Lembra o caso da data de aniversário da Polícia Militar do Estado do Acre? Pois é! Só porque a data de criação dela foi escolhida para homenagear o início do governo dos militares em 1964, um governador civil “achou melhor mudar a história” e alterar a data de criação dessa instituição para uma data que não existia nem Estado nem governo unificado, ou seja, uma aberração. A “dança das datas” do aniversário da cidade de Rio Branco é só mais um exemplo dessa falta de ética. Se houvesse interesse do Estado em elucidar essa questão, ele já teria acionado historiadores de profissão. Departamento de Patrimônio Histórico da FEM, IPHAM e UFAC. A mudança das datas estão documentadas. Além dos decretos, temos o projeto de lei e as discussões parlamentares. Quem indicou a mudança da data? O parlamentar fazia parte de qual grupo político? Quais ligações o parlamentar tinha com o prefeito e o governador da época? E quais famílias tradicionais e quais empresários apoiavam o projeto de lei? Na hora da votação, quem votou contra? Quem votou a favor? Quais documentos primários foram apresentados como justificativas para endossar a mudança da data no Projeto de Lei?

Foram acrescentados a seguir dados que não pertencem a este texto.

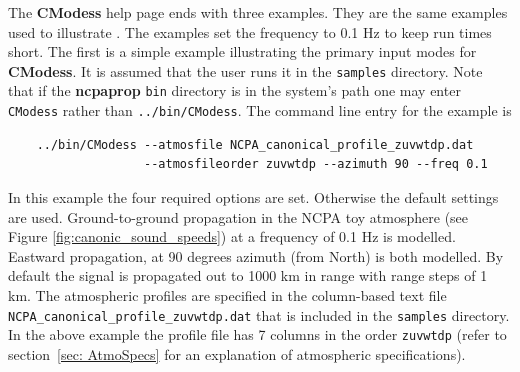 The \textbf{CModess} help page ends with three examples. They are the same examples used to illustrate . The examples set the frequency to 0.1 Hz to keep run times short. The first is a simple example illustrating the primary input modes for \textbf{CModess}. It is assumed that the user runs it in the \verb+samples+ directory. Note that if the \textbf{ncpaprop} \verb+bin+ directory is in the system's path one may enter \verb+CModess+ rather than \verb+../bin/CModess+. The command line entry for the example is 
\begin{verbatim} 
    ../bin/CModess --atmosfile NCPA_canonical_profile_zuvwtdp.dat 
                   --atmosfileorder zuvwtdp --azimuth 90 --freq 0.1
\end{verbatim}
In this example the four required options are set. Otherwise the default settings are used. Ground-to-ground propagation in the NCPA toy atmosphere (see Figure \ref{fig:canonic_sound_speeds}) at a frequency of 0.1 Hz is modelled. Eastward propagation, at 90 degrees azimuth (from North) is both modelled. By default the signal is propagated out to 1000 km in range with range steps of 1 km. The atmospheric profiles are specified in the column-based text file \verb+NCPA_canonical_profile_zuvwtdp.dat+ that is included in the \verb+samples+ directory. In the above example the profile file has 7 columns in the order \verb+zuvwtdp+ (refer to section~\ref{sec: AtmoSpecs}  for an explanation of atmospheric specifications).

Pois é. Faço perguntas só para suscitar o diálogo com os historiadores que o Estado tem lá na Fundação Elias Mansour. São eles que devem responder para o Estado e a sociedade tais questões. Por que eu, mero professor da UFAC com dois doutorados e um pós-doutorado, nunca deram e nunca dão “ouvidos”? pois as mentiras continuam se propagando como história a toda hora, tanto nas escolas, como na boca dos políticos em cada festa cívica que temos.

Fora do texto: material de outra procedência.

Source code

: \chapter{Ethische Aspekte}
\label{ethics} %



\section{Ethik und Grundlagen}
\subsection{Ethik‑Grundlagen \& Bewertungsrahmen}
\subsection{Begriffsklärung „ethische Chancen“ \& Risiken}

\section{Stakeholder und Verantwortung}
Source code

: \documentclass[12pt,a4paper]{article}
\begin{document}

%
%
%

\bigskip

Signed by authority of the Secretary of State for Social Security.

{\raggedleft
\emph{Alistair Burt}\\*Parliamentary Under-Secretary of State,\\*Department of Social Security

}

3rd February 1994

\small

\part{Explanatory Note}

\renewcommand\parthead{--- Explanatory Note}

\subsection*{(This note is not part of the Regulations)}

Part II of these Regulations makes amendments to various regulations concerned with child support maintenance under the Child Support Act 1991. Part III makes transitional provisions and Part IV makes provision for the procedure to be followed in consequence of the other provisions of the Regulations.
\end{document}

Existe a possibilidade que em algum momento a capital e o estado passem a considerar a data de 1904 ou 1912, ou já passou do tempo de aplicar essa mudança, uma vez que já virou costume comemorar a data de 28 de dezembro de 1882?

As instituições de poder são conservadoras por natureza. Amam as tradições e desprezam as “inovações”. E se eu provasse com documentos da época que o evento que chamam de Revolução Acreana não foi uma “revolução” e nem foi “acreana”? E se eu provasse que o 6 de agosto não foi o início do Acre e que Plácido de Castro não anexou um palmo de terra sequer ao Brasil? E se eu provasse que os soldados da borracha foram insignificantes para a vitória dos aliados na segunda guerra mundial? E se eu provasse que o tal “movimento autonomista” nunca foi porta voz da vontade do povo acreano? E se eu mostrasse que Guiomard Santos fez parte do movimento integralista que defendia o fascismo no Brasil e que ele foi um ferrenho defensor da Ditadura? Que Chico Mendes não foi esse ecologista nato que dizem, que o Acre contemporâneo continua uma terra de latifúndios, do clientelismo político e de miséria… mudaria alguma coisa? Certamente que não, o Estado e o Município continuariam ensinando essa ESTÓRIA linda de um povo heróico para os nossos filhos nas escolas, mesmo que todos nós da academia saibamos que toda essa narrativa não passa de estórias (risos).

Eduardo de Araújo Carneiro é professor Associado da Universidade Federal do Acre (Ufac), licenciado em História (UFAC), bacharel em Economia (UFAC), mestre em Letras (UFAC), doutor em História Social (USP), Estudos Linguísticos (UNESP) e pós-doutor em História (UFAM). É escritor e membro da Academia Acreana de Letras.